Now in Foundry: IBM Granite 4.1, NVIDIA Nemotron Nano Omni, and Qwen3.6-35B-A3B
This week, Microsoft Foundry has introduced two significant model families, enhancing its reasoning capabilities across various areas including specialised speech, vision, general-purpose coding, and long-context analysis. Among these additions is the **IBM Granite 4.1** family, featuring ten models: six large language models (LLMs) across sizes of 3B, 8B, and 30B, available in both full-precision and FP8 formats. There’s also a dedicated safety model, a vision-language model intended for document extraction, and a multilingual speech recognition model. Additionally, **NVIDIA’s Nemotron-3-Nano-Omni-30B-A3B-Reasoning** offers multimodal functionality, accommodating video, audio, image, and text through a 31B Mamba2-Transformer Hybrid Mixture-of-Experts (MoE) structure, which engages only 3B parameters per forward pass; the FP8 variant is spotlighted here. **Qwen3.6-35B-A3B** has been crafted for advanced agentic coding in open models, retaining context over conversations with an expandable context window of up to 1 million tokens.
Model Specifications
- Parameters / size: 30B (the flagship of the Granite 4.1 family)
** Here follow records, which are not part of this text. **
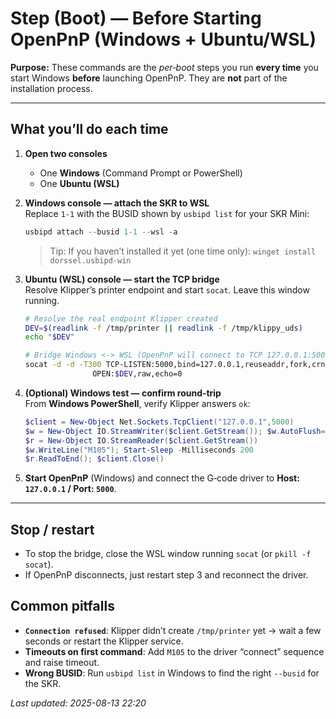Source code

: # Step (Boot) — Before Starting OpenPnP (Windows + Ubuntu/WSL)

**Purpose:** These commands are the *per‑boot* steps you run **every time** you start Windows **before** launching OpenPnP.
They are **not** part of the installation process.

---

## What you’ll do each time

1. **Open two consoles**  
   - One **Windows** (Command Prompt or PowerShell)  
   - One **Ubuntu (WSL)**

2. **Windows console — attach the SKR to WSL**  
   Replace `1-1` with the BUSID shown by `usbipd list` for your SKR Mini:
   ```powershell
   usbipd attach --busid 1-1 --wsl -a
   ```
   > Tip: If you haven’t installed it yet (one time only): `winget install dorssel.usbipd-win`

3. **Ubuntu (WSL) console — start the TCP bridge**  
   Resolve Klipper’s printer endpoint and start `socat`. Leave this window running.
   ```bash
   # Resolve the real endpoint Klipper created
   DEV=$(readlink -f /tmp/printer || readlink -f /tmp/klippy_uds)
   echo "$DEV"

   # Bridge Windows <-> WSL (OpenPnP will connect to TCP 127.0.0.1:5000)
   socat -d -d -T300 TCP-LISTEN:5000,bind=127.0.0.1,reuseaddr,fork,crnl \
                  OPEN:$DEV,raw,echo=0
   ```

4. **(Optional) Windows test — confirm round‑trip**  
   From **Windows PowerShell**, verify Klipper answers `ok`:
   ```powershell
   $client = New-Object Net.Sockets.TcpClient("127.0.0.1",5000)
   $w = New-Object IO.StreamWriter($client.GetStream()); $w.AutoFlush=$true
   $r = New-Object IO.StreamReader($client.GetStream())
   $w.WriteLine("M105"); Start-Sleep -Milliseconds 200
   $r.ReadToEnd(); $client.Close()
   ```

5. **Start OpenPnP** (Windows) and connect the G‑code driver to **Host: `127.0.0.1` / Port: `5000`**.

---

## Stop / restart
- To stop the bridge, close the WSL window running `socat` (or `pkill -f socat`).  
- If OpenPnP disconnects, just restart step 3 and reconnect the driver.

## Common pitfalls
- **`Connection refused`**: Klipper didn’t create `/tmp/printer` yet → wait a few seconds or restart the Klipper service.  
- **Timeouts on first command**: Add `M105` to the driver “connect” sequence and raise timeout.  
- **Wrong BUSID**: Run `usbipd list` in Windows to find the right `--busid` for the SKR.

*Last updated: 2025-08-13 22:20*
- Context length: 131,072 tokens
- Primary task: Text generation (multilingual instruction following, retrieval-augmented generation, tool calling, coding, summarisation)
What’s Compelling About This Release
- The Granite 4.1 range introduces ten models to Microsoft Foundry, with the LLM sequence incorporating granite-4.1-3b-instruct, granite-4.1-8b-instruct, and granite-4.1-30b-instruct, all with FP8 variations. It also includes granite-guardian-4.1-8b for safety measures, granite-vision-4.1-4b for understanding documents and charts, and granite-speech-4.1-2b for multilingual speech transcription. This comprehensive stack enables teams to efficiently mix and match different model sizes and modalities from one provider.
- Notable instruction-following and reasoning performance at the 30B scale: granite-4.1-30b-instruct achieves scores of 80.16 on MMLU, 64.09 on MMLU-Pro, 83.74 on Big-Bench Hard, 77.80 on AGI Eval, 45.76 on GPQA (a graduate-level science reasoning benchmark), and an average of 89.65 on IFEval (instruction following). These impressive results stem from supervised fine-tuning and reinforcement learning aimed specifically at enhancing instruction compliance, tool calling accuracy, and long-context retention. (Check benchmarks here)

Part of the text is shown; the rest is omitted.